[Recorded data]:
= Beginning of Section =

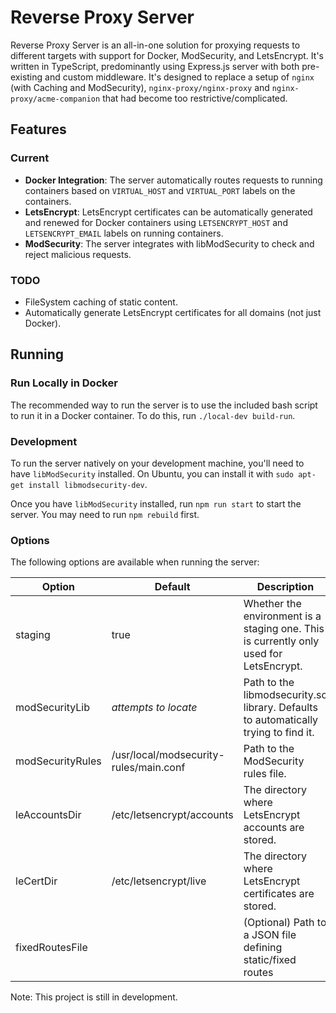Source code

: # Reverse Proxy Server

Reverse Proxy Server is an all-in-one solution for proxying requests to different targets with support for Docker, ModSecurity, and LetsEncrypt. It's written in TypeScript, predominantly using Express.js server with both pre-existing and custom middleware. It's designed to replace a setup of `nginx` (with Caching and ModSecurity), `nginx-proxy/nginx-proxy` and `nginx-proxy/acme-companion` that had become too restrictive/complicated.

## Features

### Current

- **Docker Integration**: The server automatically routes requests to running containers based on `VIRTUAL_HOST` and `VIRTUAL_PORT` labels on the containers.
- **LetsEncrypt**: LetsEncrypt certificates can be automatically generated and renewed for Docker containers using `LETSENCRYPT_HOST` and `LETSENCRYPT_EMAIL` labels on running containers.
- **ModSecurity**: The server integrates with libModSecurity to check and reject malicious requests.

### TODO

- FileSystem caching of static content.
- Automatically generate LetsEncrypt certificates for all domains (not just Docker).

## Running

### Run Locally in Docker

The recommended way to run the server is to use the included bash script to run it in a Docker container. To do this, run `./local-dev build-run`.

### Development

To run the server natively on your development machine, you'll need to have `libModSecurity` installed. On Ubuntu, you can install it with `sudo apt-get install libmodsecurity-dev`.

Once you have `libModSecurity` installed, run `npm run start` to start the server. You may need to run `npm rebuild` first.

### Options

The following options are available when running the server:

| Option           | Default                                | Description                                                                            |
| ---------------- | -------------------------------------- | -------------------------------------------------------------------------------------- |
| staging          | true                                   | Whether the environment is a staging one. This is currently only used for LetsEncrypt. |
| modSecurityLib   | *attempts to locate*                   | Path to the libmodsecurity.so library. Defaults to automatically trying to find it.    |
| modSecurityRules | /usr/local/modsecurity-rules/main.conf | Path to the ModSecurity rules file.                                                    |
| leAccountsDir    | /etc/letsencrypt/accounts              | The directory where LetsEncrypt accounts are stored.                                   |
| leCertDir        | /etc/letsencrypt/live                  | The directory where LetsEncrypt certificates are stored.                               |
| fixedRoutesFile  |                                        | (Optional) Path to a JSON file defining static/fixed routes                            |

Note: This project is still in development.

= End of Section =
= Beginning of Section =

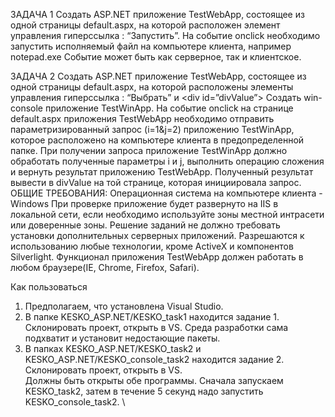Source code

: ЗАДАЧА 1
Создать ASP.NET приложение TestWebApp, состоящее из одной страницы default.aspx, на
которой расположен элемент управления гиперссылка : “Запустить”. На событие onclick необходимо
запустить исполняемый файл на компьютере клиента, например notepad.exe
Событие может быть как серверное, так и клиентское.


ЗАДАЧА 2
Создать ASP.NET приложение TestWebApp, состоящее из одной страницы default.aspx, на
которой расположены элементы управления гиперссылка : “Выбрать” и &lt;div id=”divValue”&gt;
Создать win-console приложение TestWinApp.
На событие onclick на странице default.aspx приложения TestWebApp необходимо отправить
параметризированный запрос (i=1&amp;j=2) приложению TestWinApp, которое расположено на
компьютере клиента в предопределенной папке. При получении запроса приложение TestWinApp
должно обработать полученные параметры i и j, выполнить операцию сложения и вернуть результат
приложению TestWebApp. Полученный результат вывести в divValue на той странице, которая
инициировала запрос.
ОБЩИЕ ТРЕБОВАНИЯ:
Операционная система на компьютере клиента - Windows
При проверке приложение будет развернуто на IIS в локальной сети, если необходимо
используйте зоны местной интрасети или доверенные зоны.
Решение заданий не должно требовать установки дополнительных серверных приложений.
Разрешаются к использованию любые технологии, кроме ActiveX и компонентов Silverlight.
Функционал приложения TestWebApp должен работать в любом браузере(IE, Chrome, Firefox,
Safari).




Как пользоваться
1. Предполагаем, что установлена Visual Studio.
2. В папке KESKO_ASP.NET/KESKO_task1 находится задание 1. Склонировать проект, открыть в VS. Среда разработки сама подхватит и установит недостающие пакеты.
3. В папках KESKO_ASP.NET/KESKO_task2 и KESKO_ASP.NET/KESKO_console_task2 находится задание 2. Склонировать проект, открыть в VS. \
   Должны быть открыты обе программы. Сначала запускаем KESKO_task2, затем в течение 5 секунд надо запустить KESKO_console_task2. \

= End of Section =

[What the exercise asks]: Lines of the material that contain the word "клиента" are to be gathered.

[Solved problem]:
запустить исполняемый файл на компьютере клиента, например notepad.exe
компьютере клиента в предопределенной папке. При получении запроса приложение TestWinApp
Операционная система на компьютере клиента - Windows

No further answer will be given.